Arrow ExtensionType for an array of heterogeneous-shaped, homogeneous-typed tensors.

This is the Arrow side of TensorDtype for tensor elements with different shapes. Note that this extension only supports non-ragged tensor elements; i.e., when considering each tensor element in isolation, they must have a well-defined, non-ragged shape.

See Arrow extension type docs: https://arrow.apache.org/docs/python/extending_types.html#defining-extension-types-user-defined-types

PublicAPI (alpha): This API is in alpha and may change before becoming stable.

to_pandas_dtype()[source]

Convert Arrow extension type to corresponding Pandas dtype.

Returns

An instance of pd.api.extensions.ExtensionDtype.

class ray.data.extensions.tensor_extension.ArrowVariableShapedTensorArray[source]

An array of heterogeneous-shaped, homogeneous-typed tensors.

This is the Arrow side of TensorArray for tensor elements that have differing shapes. Note that this extension only supports non-ragged tensor elements; i.e., when considering each tensor element in isolation, they must have a well-defined shape.

See Arrow docs for customizing extension arrays: https://arrow.apache.org/docs/python/extending_types.html#custom-extension-array-class

PublicAPI (alpha): This API is in alpha and may change before becoming stable.

OFFSET_DTYPE

alias of numpy.int32

to_pylist(self)[source]

Convert to a list of native Python objects.

Returns

lst

Return type

list

classmethod from_numpy(arr: Union[numpy.ndarray, List[numpy.ndarray], Tuple[numpy.ndarray]]) ray.air.util.tensor_extensions.arrow.ArrowVariableShapedTensorArray[source]

Convert an ndarray or an iterable of heterogeneous-shaped ndarrays to an array of heterogeneous-shaped, homogeneous-typed tensors.

Parameters

arr – An ndarray or an iterable of heterogeneous-shaped ndarrays.

Returns

An ArrowVariableShapedTensorArray containing len(arr) tensors of heterogeneous shape.

to_numpy(zero_copy_only: bool = True)[source]

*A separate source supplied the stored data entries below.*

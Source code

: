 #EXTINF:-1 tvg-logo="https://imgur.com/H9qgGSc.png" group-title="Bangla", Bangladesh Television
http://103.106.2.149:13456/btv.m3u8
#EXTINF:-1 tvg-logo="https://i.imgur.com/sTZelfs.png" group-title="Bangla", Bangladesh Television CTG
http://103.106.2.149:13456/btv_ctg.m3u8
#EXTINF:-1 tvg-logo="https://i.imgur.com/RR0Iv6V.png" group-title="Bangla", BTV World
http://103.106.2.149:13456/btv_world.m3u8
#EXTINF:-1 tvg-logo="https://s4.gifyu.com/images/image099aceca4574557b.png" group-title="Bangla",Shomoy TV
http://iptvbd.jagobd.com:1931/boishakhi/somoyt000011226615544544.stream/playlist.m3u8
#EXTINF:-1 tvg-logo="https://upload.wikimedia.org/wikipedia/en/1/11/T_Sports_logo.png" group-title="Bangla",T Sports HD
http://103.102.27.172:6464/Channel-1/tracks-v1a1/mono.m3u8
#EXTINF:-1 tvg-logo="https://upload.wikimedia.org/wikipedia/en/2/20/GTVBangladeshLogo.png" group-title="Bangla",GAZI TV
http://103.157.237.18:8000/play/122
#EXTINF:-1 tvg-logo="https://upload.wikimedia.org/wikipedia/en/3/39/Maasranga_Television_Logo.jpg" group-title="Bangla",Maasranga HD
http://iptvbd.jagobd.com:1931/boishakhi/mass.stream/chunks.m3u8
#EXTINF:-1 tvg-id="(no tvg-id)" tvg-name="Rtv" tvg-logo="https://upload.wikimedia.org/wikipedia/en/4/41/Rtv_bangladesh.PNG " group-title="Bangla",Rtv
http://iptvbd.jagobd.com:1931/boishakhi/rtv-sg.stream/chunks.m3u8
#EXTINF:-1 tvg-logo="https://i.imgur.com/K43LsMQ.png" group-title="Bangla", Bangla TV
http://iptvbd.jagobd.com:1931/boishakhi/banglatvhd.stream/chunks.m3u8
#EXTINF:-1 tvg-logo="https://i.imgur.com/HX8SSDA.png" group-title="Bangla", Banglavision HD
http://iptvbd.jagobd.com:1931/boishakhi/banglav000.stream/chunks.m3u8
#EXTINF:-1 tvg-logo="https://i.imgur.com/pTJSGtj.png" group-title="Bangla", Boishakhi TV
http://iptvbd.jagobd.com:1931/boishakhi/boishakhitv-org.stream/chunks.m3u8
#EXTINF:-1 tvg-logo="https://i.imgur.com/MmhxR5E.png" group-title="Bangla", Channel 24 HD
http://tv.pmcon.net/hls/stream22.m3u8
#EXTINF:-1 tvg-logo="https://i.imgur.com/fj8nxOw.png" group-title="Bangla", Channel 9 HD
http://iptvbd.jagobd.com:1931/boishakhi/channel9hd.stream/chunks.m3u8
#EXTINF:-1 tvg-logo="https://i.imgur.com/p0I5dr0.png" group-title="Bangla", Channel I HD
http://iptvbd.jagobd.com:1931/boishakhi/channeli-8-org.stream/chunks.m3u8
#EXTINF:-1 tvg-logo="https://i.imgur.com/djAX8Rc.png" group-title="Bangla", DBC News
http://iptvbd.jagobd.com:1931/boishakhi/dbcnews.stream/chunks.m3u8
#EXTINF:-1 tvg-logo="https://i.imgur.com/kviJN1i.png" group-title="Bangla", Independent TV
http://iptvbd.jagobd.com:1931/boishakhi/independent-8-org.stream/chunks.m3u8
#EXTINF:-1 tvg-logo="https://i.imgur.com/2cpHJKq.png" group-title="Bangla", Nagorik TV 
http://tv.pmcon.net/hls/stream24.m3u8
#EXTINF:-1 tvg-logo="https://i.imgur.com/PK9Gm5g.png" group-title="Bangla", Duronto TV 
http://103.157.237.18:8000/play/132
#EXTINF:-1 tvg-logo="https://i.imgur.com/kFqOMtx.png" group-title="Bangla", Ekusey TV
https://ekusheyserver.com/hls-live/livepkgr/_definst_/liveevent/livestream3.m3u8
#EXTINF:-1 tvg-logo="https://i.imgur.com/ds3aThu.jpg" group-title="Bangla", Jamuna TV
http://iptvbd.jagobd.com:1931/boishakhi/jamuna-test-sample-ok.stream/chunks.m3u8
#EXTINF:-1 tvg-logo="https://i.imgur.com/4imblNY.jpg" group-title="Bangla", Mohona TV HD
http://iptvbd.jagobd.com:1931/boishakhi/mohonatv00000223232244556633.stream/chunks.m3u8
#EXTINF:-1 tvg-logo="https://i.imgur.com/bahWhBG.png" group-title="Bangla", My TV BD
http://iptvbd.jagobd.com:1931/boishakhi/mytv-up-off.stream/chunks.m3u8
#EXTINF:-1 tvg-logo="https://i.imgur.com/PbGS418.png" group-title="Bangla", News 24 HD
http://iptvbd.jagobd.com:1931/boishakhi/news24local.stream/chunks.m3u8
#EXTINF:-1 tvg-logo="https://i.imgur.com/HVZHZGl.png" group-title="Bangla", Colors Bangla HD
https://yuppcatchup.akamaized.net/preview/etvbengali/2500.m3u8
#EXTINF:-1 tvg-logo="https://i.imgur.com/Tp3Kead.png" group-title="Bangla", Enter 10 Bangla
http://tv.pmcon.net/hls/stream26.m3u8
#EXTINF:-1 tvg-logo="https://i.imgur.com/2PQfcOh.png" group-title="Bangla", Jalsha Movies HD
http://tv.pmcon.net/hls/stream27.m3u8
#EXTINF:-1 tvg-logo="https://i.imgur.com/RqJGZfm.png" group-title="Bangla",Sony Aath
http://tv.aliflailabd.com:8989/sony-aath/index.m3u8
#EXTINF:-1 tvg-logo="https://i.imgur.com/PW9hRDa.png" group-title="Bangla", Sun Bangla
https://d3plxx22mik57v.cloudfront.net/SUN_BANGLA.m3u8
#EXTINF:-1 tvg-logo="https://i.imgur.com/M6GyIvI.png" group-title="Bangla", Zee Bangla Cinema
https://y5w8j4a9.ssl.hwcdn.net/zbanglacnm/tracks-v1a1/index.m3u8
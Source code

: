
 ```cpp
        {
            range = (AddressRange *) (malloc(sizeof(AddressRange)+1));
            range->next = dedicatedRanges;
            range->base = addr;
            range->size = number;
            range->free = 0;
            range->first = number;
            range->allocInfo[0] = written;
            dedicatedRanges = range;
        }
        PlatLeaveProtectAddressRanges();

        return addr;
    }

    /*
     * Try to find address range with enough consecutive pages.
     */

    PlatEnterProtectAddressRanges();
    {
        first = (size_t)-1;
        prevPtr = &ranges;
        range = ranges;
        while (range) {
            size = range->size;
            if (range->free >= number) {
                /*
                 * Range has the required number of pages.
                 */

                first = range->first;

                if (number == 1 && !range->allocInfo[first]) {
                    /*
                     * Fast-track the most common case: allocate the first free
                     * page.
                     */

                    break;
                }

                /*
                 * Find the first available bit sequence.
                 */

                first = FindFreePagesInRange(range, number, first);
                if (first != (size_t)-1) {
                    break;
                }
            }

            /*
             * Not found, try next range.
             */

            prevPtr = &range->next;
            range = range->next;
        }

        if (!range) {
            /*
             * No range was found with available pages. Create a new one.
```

Convert the entire array of tensors into a single ndarray.

Parameters

zero_copy_only – If True, an exception will be raised if the conversion to a NumPy array would require copying the underlying data (e.g. in presence of nulls, or for non-primitive types). This argument is currently ignored, so zero-copy isn’t enforced even if this argument is true.

Returns

A single ndarray representing the entire array of tensors.